Policy Standard
- Requests for personal information by prisoners are processed in accordance with the Privacy Act 1993.
Performance Standards
- A request for personal information (which need not be in any particular form) is to be answered as soon as reasonably practicable, but not later than 20 working days after the day of the request.
- A request for personal information can be made either by the individual to whom the personal information relates, or by an ‘authorised agent’, i.e. someone authorised by the individual to make the request.
- An authorised agent must have the written or proper authority to request the personal information. Verification from the person whose information is being requested can clarify this.
- Requests made by persons without authority to be an agent, or who are requesting personal information about other individuals are to be treated as requests under the Official Information Act 1982 (Refer Policy and Procedures Manual System E.16).

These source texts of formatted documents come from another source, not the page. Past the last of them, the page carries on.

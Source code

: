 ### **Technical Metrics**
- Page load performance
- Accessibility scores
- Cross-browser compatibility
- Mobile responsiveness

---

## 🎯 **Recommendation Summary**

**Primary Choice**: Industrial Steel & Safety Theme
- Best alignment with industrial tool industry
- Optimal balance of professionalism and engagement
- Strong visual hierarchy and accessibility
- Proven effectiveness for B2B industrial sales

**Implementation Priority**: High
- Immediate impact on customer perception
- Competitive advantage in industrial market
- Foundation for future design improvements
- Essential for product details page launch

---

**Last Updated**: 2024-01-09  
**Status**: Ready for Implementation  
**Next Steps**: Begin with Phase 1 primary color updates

- Requests for personal information may also be made by government agencies who have a statutory authority for the disclosure of personal information (Refer to – E.17.02).
- Under Information Privacy Principle 6 (IPP6) a prisoner has a legally enforceable right to obtain confirmation as to whether personal information is held about them and to have access to that personal information.
- Under Information Privacy Principle 7 (IPP7) a prisoner is entitled to request correction of personal information, or to have attached to it a statement provided by the prisoner requesting the correction sought but not made. The prisoner is to be informed of the steps taken in response to their request.
- The prisoner can elect to have disclosure of their personal information by receiving a copy of it, by inspecting the original (a prisoner is not to be left unsupervised with a file), by hearing oral information about its contents, or by being provided with a summary, unless any of these options would be administratively inefficient, contrary to the legal duty of the agency, or prejudicial to the interests outlined in 10 below. Reasons are to be given if the form of disclosure is not in the prisoner’s preferred option. If a prisoner chooses no particular form of disclosure then the most appropriate form in the circumstances is to be chosen.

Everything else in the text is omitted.